Unified FP8: Beyond Mixed Precision, Achieving Stable Accelerated MoE RL Training

Feb 4, 2026 785 Views - Read Source LMSYS

LMSYS FP8 RL训练 MoE模型低精度计算 Tensor Cores

TL;DR: We implemented an end-to-end FP8 sampling and training pipeline for RL. Experiments show that for MoE models, using BF16 training with FP8 rollout leads to severe train-inference inconsistency as model size increases. Unified FP8 for both training and rollout effectively eliminates quantization-induced train-inference inconsistency, improving RL training speed and stability.

The SGLang RL team and Miles community have conducted interesting explorations in RL training stability and acceleration, including aligning SGLang and FSDP backends to achieve strict zero KL divergence, and Speculative Decoding combined with online SFT for draft models.

Building on this, we share a new advancement balancing stability and performance—end-to-end FP8 RL training and sampling pipeline. The miles framework has fully supported FP8 RL training for Qwen3-4B and Qwen3-30B-A3B (details here), ready to use out of the box.
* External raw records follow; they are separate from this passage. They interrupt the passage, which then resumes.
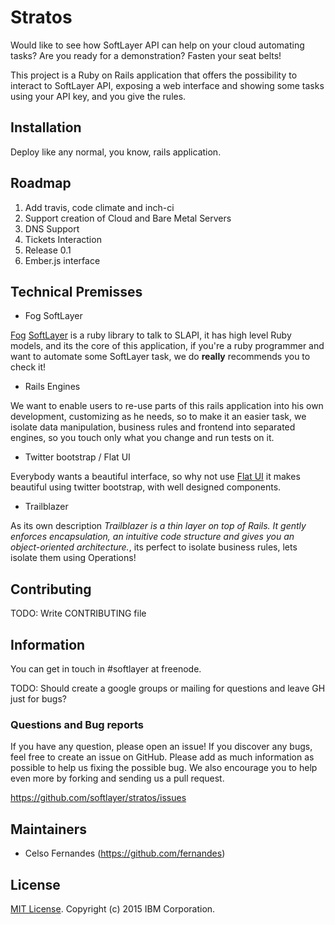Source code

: # Stratos

Would like to see how SoftLayer API can help on your cloud automating tasks? Are you ready for a demonstration? Fasten your seat belts!

This project is a Ruby on Rails application that offers the possibility to interact to SoftLayer API, exposing a web interface and showing some tasks using your API key, and you give the rules.

## Installation

Deploy like any normal, you know, rails application.

## Roadmap

1. Add travis, code climate and inch-ci
2. Support creation of Cloud and Bare Metal Servers
3. DNS Support
4. Tickets Interaction
5. Release 0.1
6. Ember.js interface

## Technical Premisses

* Fog SoftLayer

[Fog](http://fog.io) [SoftLayer](http://github.com/fog/fog-softlayer) is a ruby library to talk to SLAPI, it has high level Ruby models, and its the core of this application, if you're a ruby programmer and want to automate some SoftLayer task, we do **really** recommends you to check it!

* Rails Engines

We want to enable users to re-use parts of this rails application into his own development, customizing as he needs, so to make it an easier task, we isolate data manipulation, business rules and frontend into separated engines, so you touch only what you change and run tests on it.

* Twitter bootstrap / Flat UI

Everybody wants a beautiful interface, so why not use [Flat UI](http://designmodo.github.io/Flat-UI/) it makes beautiful using twitter bootstrap, with well designed components.

* Trailblazer

As its own description _Trailblazer is a thin layer on top of Rails. It gently enforces encapsulation, an intuitive code structure and gives you an object-oriented architecture._, its perfect to isolate business rules, lets isolate them using Operations!

## Contributing

TODO: Write CONTRIBUTING file

## Information

You can get in touch in #softlayer at freenode.

TODO: Should create a google groups or mailing for questions and leave GH just for bugs?

### Questions and Bug reports

If you have any question, please open an issue! If you discover any bugs, feel free to create an issue on GitHub. Please add as much information as possible to help us fixing the possible bug. We also encourage you to help even more by forking and sending us a pull request.

https://github.com/softlayer/stratos/issues

## Maintainers

* Celso Fernandes (https://github.com/fernandes)

## License

[MIT License](LICENSE.md). Copyright (c) 2015 IBM Corporation.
This work was jointly completed by InfiXAI Team, Ant Group AQ Team, SGLang RL Team, and Miles Team. Special thanks to Verda Cloud for computational support and NVIDIA for technical support on Transformer Engine (TE).

Hardware Foundation for FP8 Training

Tensor Cores and Low Precision Support

Low precision computing is a gem of hardware-software co-design. Its hardware foundation is Tensor Cores, a GPU hardware acceleration unit specifically designed for large-scale matrix multiply-accumulate operations, the core computation in deep learning. Compared to traditional CUDA cores, Tensor Cores provide higher throughput for low precision formats (such as FP16, BF16, FP8). Their evolution started from basic FMA instructions and DP4A vectorization, with the Volta architecture first introducing dedicated Tensor Cores, followed by continuous advances in Ampere, Hopper, and Blackwell:

Scale expansion: Processing larger matrices in single operations, improving compute-to-memory ratio.
Precision reduction: Continuous support for lower precision formats like FP/BF16, FP8, etc.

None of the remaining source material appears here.